Resilience and Building Back Better Series II

New York has been the world’s hardest-hit city for Coronavirus infections, but finally, the rate of hospitalisations and the death toll are dropping to the lowest level since mid-March, when the shutdown began. New York’s rate of testing for COVID-19 is the second-highest in the country, but Covid-19 has already claimed a huge toll on the citizens of this great city.

Our special guest knows all too well the devastating effects of the pandemic on her native city. Amy Chester was raised and lived in Brooklyn, witnessing first-hand the daily deaths and disruption to life. 

Amy has spent more than 20 years in municipal policy, community engagement, real estate development and communications advocating for the urban environment.
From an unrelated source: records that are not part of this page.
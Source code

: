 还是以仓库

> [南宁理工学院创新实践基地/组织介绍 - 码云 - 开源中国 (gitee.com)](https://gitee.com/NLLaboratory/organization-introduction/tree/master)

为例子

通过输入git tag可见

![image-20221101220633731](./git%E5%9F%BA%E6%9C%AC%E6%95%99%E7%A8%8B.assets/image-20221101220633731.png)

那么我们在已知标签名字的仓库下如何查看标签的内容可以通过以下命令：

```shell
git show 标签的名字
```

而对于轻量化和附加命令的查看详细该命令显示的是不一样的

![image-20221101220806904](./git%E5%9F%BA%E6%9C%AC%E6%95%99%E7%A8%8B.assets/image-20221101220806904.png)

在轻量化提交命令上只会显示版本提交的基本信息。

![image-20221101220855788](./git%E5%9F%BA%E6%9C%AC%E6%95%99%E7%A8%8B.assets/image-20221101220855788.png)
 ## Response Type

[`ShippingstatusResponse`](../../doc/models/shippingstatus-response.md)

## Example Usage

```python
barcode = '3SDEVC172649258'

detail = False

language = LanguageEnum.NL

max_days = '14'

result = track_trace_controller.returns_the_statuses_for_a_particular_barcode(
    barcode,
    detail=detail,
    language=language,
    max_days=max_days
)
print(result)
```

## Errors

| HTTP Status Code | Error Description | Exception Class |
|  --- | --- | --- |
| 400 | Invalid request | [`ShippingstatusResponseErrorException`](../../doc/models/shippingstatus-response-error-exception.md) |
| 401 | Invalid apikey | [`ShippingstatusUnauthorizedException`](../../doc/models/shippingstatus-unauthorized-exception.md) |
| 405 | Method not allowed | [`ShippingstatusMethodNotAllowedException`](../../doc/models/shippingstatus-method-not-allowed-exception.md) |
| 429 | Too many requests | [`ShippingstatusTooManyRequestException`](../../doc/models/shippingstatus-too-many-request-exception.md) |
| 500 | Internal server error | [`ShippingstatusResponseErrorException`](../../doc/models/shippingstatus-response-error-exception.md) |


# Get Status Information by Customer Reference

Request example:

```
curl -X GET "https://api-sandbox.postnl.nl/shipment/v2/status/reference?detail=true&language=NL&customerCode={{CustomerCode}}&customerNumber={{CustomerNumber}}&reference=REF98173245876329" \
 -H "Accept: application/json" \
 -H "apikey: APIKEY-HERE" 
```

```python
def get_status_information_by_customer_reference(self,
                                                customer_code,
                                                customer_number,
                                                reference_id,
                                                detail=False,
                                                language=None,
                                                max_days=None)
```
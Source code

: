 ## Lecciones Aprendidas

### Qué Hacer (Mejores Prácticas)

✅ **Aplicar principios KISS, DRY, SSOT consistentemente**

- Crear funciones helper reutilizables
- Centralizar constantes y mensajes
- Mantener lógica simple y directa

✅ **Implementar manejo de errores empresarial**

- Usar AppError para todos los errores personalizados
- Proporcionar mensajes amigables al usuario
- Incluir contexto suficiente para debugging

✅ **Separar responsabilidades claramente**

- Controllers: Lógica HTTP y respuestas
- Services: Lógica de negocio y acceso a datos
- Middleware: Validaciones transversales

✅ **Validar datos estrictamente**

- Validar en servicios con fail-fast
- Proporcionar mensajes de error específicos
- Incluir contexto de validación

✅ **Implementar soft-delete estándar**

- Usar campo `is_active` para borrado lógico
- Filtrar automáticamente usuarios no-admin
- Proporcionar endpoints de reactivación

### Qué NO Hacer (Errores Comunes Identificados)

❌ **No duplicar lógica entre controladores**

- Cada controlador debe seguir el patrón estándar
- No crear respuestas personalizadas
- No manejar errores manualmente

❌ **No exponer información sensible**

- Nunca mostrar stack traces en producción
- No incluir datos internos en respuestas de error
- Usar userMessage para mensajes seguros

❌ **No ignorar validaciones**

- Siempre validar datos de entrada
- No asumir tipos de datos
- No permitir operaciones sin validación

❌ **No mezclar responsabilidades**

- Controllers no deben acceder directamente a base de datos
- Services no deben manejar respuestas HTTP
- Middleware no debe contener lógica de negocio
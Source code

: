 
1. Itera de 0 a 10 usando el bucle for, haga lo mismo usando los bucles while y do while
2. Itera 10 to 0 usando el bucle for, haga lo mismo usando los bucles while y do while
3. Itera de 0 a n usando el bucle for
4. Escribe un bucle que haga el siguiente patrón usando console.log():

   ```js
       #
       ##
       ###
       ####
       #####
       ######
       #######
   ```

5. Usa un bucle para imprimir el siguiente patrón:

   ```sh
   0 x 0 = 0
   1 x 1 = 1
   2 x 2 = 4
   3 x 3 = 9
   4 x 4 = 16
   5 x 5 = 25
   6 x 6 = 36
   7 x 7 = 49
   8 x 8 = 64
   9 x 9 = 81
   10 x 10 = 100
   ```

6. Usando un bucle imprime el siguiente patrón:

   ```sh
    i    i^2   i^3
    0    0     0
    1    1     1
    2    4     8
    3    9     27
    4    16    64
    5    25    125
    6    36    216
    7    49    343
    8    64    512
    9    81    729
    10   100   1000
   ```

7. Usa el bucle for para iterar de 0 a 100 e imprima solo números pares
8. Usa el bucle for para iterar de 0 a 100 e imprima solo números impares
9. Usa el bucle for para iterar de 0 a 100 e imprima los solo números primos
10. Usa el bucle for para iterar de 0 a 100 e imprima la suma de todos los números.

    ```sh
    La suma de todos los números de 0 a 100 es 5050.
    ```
She is now the Managing Director of Rebuild by Design - an organisation that brings together government, business, non-profit, and community organisations to enable communities to be better prepared to withstand and overcome challenges and become more resilient.

She has experienced and helped her city recover and rebuild from a series of significant disasters from 9/11 to Hurricane Sandy. It was from the wreckage of Super Storm Sandy that she was inspired to form the mom-profit organisation ‘Rebuild by Design’.

Amy believes although governments must take the lead during disasters, it’s the people, the individual person who will ultimately control the spread and effects of this pandemic – each person has to decide to do what’s necessary, to decide to do the right thing.

Amy likens Sydney to NYC as being a city made up of very different neighbourhoods, and it’s at the local level she’s noticed how people had come together, being more co-operative, collaborative and friendly than before the COVID crisis began. She sees this as one of the good changes they can build on and maintain to build the city back better than before.

Her organisation has received proposals for hundreds of projects that various groups and businesses and individuals submitted, along with their social benefits and sound business case and achievable funding plans.

These have been for both big infrastructure projects along with smaller ones like giving certain streets back to the people and building better parks and open spaces. She sees now as a time to explore and adopt the change to make the city’s infrastructure and social life more resilient, readier to meet the next challenges.

Through this crisis, as with those before it, including 9/11 and Sandy, she believes the people of NYC have had to become more resilient and accept Government decisions – to an extent. Rebuild by Design facilitates these many projects and brings stakeholders, community and all levels of Government together to fund them in partnership with private companies, taking into account greater social benefits in the planning stage.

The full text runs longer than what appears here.